MATERIAL FOR THIS TASK
=== Section Start ===

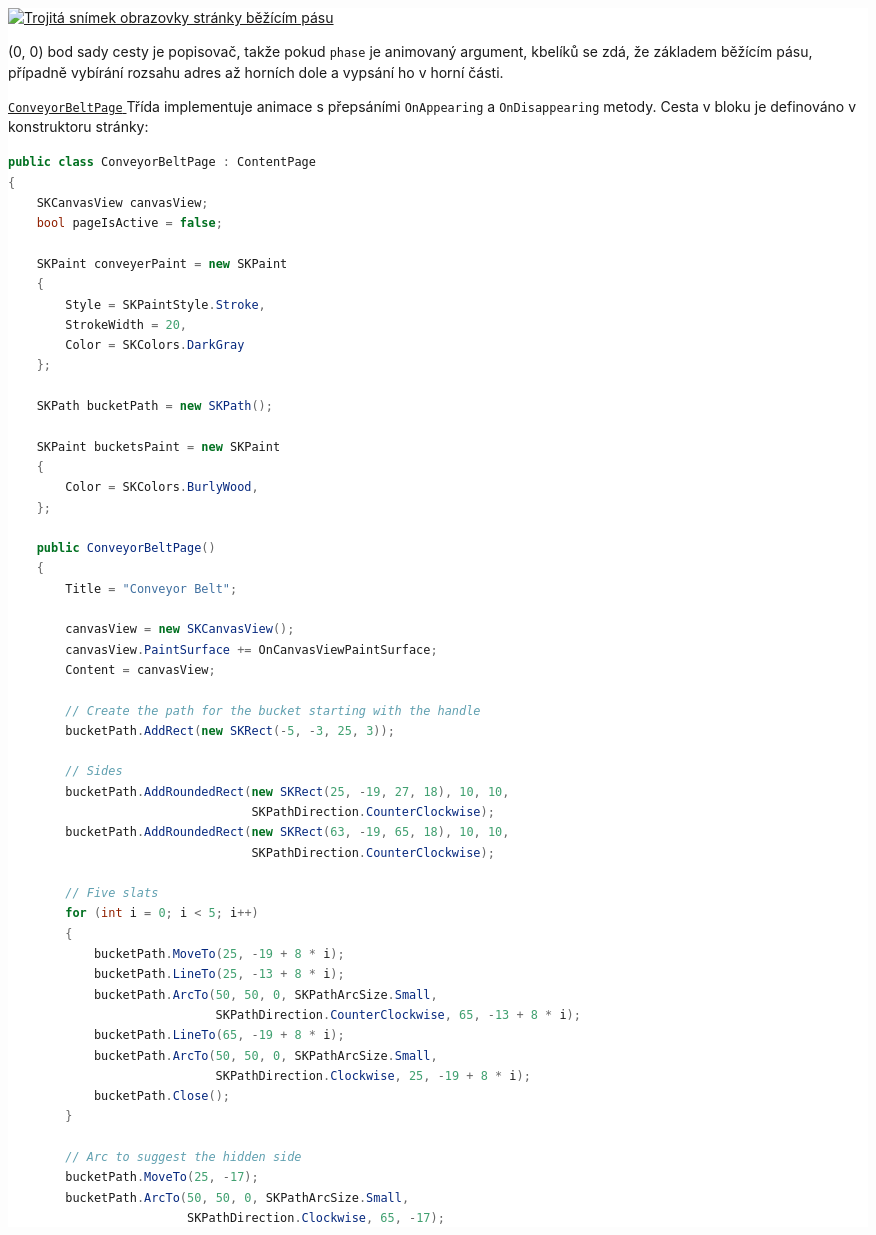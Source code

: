 [![](effects-images/conveyorbelt-small.png "Trojitá snímek obrazovky stránky běžícím pásu")](effects-images/conveyorbelt-large.png#lightbox "Trojitá snímek obrazovky stránky běžícím pásu")

(0, 0) bod sady cesty je popisovač, takže pokud `phase` je animovaný argument, kbelíků se zdá, že základem běžícím pásu, případně vybírání rozsahu adres až horních dole a vypsání ho v horní části.

[ `ConveyorBeltPage` ](https://github.com/xamarin/xamarin-forms-samples/blob/master/SkiaSharpForms/SkiaSharpFormsDemos/SkiaSharpFormsDemos/SkiaSharpFormsDemos/Curves/ConveyorBeltPage.cs) Třída implementuje animace s přepsáními `OnAppearing` a `OnDisappearing` metody. Cesta v bloku je definováno v konstruktoru stránky:

```csharp
public class ConveyorBeltPage : ContentPage
{
    SKCanvasView canvasView;
    bool pageIsActive = false;

    SKPaint conveyerPaint = new SKPaint
    {
        Style = SKPaintStyle.Stroke,
        StrokeWidth = 20,
        Color = SKColors.DarkGray
    };

    SKPath bucketPath = new SKPath();

    SKPaint bucketsPaint = new SKPaint
    {
        Color = SKColors.BurlyWood,
    };

    public ConveyorBeltPage()
    {
        Title = "Conveyor Belt";

        canvasView = new SKCanvasView();
        canvasView.PaintSurface += OnCanvasViewPaintSurface;
        Content = canvasView;

        // Create the path for the bucket starting with the handle
        bucketPath.AddRect(new SKRect(-5, -3, 25, 3));

        // Sides
        bucketPath.AddRoundedRect(new SKRect(25, -19, 27, 18), 10, 10, 
                                  SKPathDirection.CounterClockwise);
        bucketPath.AddRoundedRect(new SKRect(63, -19, 65, 18), 10, 10, 
                                  SKPathDirection.CounterClockwise);

        // Five slats
        for (int i = 0; i < 5; i++)
        {
            bucketPath.MoveTo(25, -19 + 8 * i);
            bucketPath.LineTo(25, -13 + 8 * i);
            bucketPath.ArcTo(50, 50, 0, SKPathArcSize.Small, 
                             SKPathDirection.CounterClockwise, 65, -13 + 8 * i);
            bucketPath.LineTo(65, -19 + 8 * i);
            bucketPath.ArcTo(50, 50, 0, SKPathArcSize.Small, 
                             SKPathDirection.Clockwise, 25, -19 + 8 * i);
            bucketPath.Close();
        }

        // Arc to suggest the hidden side
        bucketPath.MoveTo(25, -17);
        bucketPath.ArcTo(50, 50, 0, SKPathArcSize.Small, 
                         SKPathDirection.Clockwise, 65, -17);
```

=== Section End ===

WHAT TO DO
Copy all the lines above that hold the string "stránky".

RESULT OF THIS EXERCISE
: [![](effects-images/conveyorbelt-small.png "Trojitá snímek obrazovky stránky běžícím pásu")](effects-images/conveyorbelt-large.png#lightbox "Trojitá snímek obrazovky stránky běžícím pásu")
[ `ConveyorBeltPage` ](https://github.com/xamarin/xamarin-forms-samples/blob/master/SkiaSharpForms/SkiaSharpFormsDemos/SkiaSharpFormsDemos/SkiaSharpFormsDemos/Curves/ConveyorBeltPage.cs) Třída implementuje animace s přepsáními `OnAppearing` a `OnDisappearing` metody. Cesta v bloku je definováno v konstruktoru stránky:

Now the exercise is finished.